Actors and Voyeurs

As many artists who actually develop a kind of family relationship with their works, Elsa Sahal always call her sculptures by their names. When she talks about them, it sounds as if she is speaking of an old uncle or great-cousin. Like any family, this one includes great figures, disturbing characters, exotic members gone wild, and the latest additions, who leave older members of the family wondering what to do with them because they seem so unruly and rebellious.

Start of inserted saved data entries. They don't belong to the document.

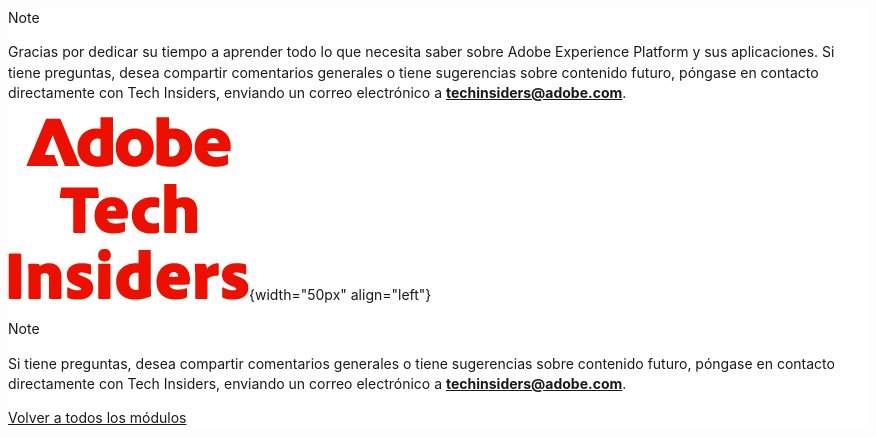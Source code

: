 >[!NOTE]
>
>Gracias por dedicar su tiempo a aprender todo lo que necesita saber sobre Adobe Experience Platform y sus aplicaciones. Si tiene preguntas, desea compartir comentarios generales o tiene sugerencias sobre contenido futuro, póngase en contacto directamente con Tech Insiders, enviando un correo electrónico a **techinsiders@adobe.com**.

![Perspectivas técnicas](./assets/images/techinsiders.png){width="50px" align="left"}

>[!NOTE]
>
>Si tiene preguntas, desea compartir comentarios generales o tiene sugerencias sobre contenido futuro, póngase en contacto directamente con Tech Insiders, enviando un correo electrónico a **techinsiders@adobe.com**.

[Volver a todos los módulos](./overview.md)

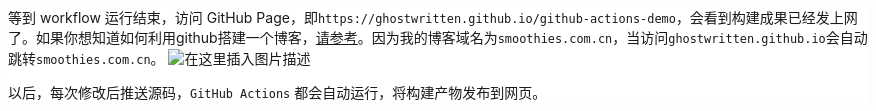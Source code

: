 等到 workflow 运行结束，访问 GitHub Page，即`https://ghostwritten.github.io/github-actions-demo`，会看到构建成果已经发上网了。如果你想知道如何利用github搭建一个博客，[请参考](https://ghostwritten.blog.csdn.net/article/details/107010306)。因为我的博客域名为`smoothies.com.cn`，当访问`ghostwritten.github.io`会自动跳转`smoothies.com.cn`。
![在这里插入图片描述](https://img-blog.csdnimg.cn/7ad0d49aca214109b39ad3c70cd26c42.png?x-oss-process=image/watermark,type_ZHJvaWRzYW5zZmFsbGJhY2s,shadow_50,text_Q1NETiBAZ2hvc3R3cml0dGVu,size_20,color_FFFFFF,t_70,g_se,x_16)

以后，每次修改后推送源码，`GitHub Actions` 都会自动运行，将构建产物发布到网页。



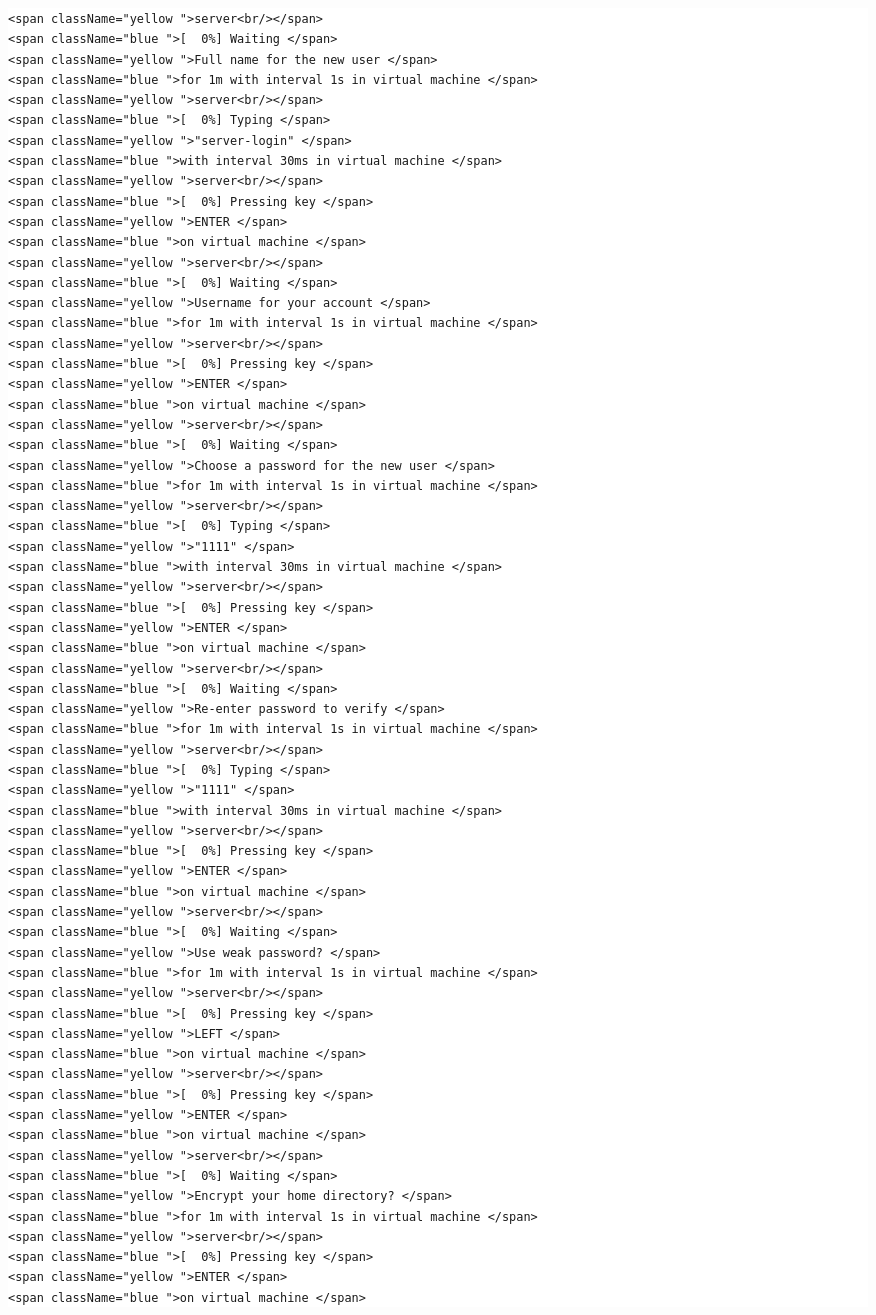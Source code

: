 	<span className="yellow ">server<br/></span>
	<span className="blue ">[  0%] Waiting </span>
	<span className="yellow ">Full name for the new user </span>
	<span className="blue ">for 1m with interval 1s in virtual machine </span>
	<span className="yellow ">server<br/></span>
	<span className="blue ">[  0%] Typing </span>
	<span className="yellow ">"server-login" </span>
	<span className="blue ">with interval 30ms in virtual machine </span>
	<span className="yellow ">server<br/></span>
	<span className="blue ">[  0%] Pressing key </span>
	<span className="yellow ">ENTER </span>
	<span className="blue ">on virtual machine </span>
	<span className="yellow ">server<br/></span>
	<span className="blue ">[  0%] Waiting </span>
	<span className="yellow ">Username for your account </span>
	<span className="blue ">for 1m with interval 1s in virtual machine </span>
	<span className="yellow ">server<br/></span>
	<span className="blue ">[  0%] Pressing key </span>
	<span className="yellow ">ENTER </span>
	<span className="blue ">on virtual machine </span>
	<span className="yellow ">server<br/></span>
	<span className="blue ">[  0%] Waiting </span>
	<span className="yellow ">Choose a password for the new user </span>
	<span className="blue ">for 1m with interval 1s in virtual machine </span>
	<span className="yellow ">server<br/></span>
	<span className="blue ">[  0%] Typing </span>
	<span className="yellow ">"1111" </span>
	<span className="blue ">with interval 30ms in virtual machine </span>
	<span className="yellow ">server<br/></span>
	<span className="blue ">[  0%] Pressing key </span>
	<span className="yellow ">ENTER </span>
	<span className="blue ">on virtual machine </span>
	<span className="yellow ">server<br/></span>
	<span className="blue ">[  0%] Waiting </span>
	<span className="yellow ">Re-enter password to verify </span>
	<span className="blue ">for 1m with interval 1s in virtual machine </span>
	<span className="yellow ">server<br/></span>
	<span className="blue ">[  0%] Typing </span>
	<span className="yellow ">"1111" </span>
	<span className="blue ">with interval 30ms in virtual machine </span>
	<span className="yellow ">server<br/></span>
	<span className="blue ">[  0%] Pressing key </span>
	<span className="yellow ">ENTER </span>
	<span className="blue ">on virtual machine </span>
	<span className="yellow ">server<br/></span>
	<span className="blue ">[  0%] Waiting </span>
	<span className="yellow ">Use weak password? </span>
	<span className="blue ">for 1m with interval 1s in virtual machine </span>
	<span className="yellow ">server<br/></span>
	<span className="blue ">[  0%] Pressing key </span>
	<span className="yellow ">LEFT </span>
	<span className="blue ">on virtual machine </span>
	<span className="yellow ">server<br/></span>
	<span className="blue ">[  0%] Pressing key </span>
	<span className="yellow ">ENTER </span>
	<span className="blue ">on virtual machine </span>
	<span className="yellow ">server<br/></span>
	<span className="blue ">[  0%] Waiting </span>
	<span className="yellow ">Encrypt your home directory? </span>
	<span className="blue ">for 1m with interval 1s in virtual machine </span>
	<span className="yellow ">server<br/></span>
	<span className="blue ">[  0%] Pressing key </span>
	<span className="yellow ">ENTER </span>
	<span className="blue ">on virtual machine </span>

A whole progeny born of the same soil. It is probably needless to emphasize how soil is the raw material of existence, whether considered from a religious or a scientific point of view: as soon as you engage with it, the plasticity of soil immediately projects you into the complex insanity of life. It’s a language whose rules all celebrate proliferation, a sort of sampled repetition of what the world constantly offers to our eyes, when we look at flowers, plants, fish, insects, and at ourselves, actors and voyeurs of this wide-spreading debauchery.

Born in 1975, in Bagnolet, France, Elsa graduated from the École Nationale des Beaux-Arts de Paris in 2000. In 2007, she did a residency in Sèvres, which allowed her to develop an enamelling practice involving high temperature firing.
One of her best known works, Fontaine, is from 2012 and has a manifest character which is perhaps the most narrative, the most talkative and the most feminist that she could make. “It’s a pissing figure, whose title is a snub to Marcel Duchamp’s urinal. In the continuous flow of the urine stream, there was the idea that little girls can piss thick, far, and continuously too. And that this, ironically, can happen in public space where only male urine is admitted! The pissing figure is a decidedly masculine motif in art history, which many female artists have diverted since the 1970s,” Elsa said.
This Summer, the fountains of the Place Royale in Nantes will welcome Fontain, presented as the feminist response to the Manneken-Pis, the famous bronze statuette very popular with Brussels tourists.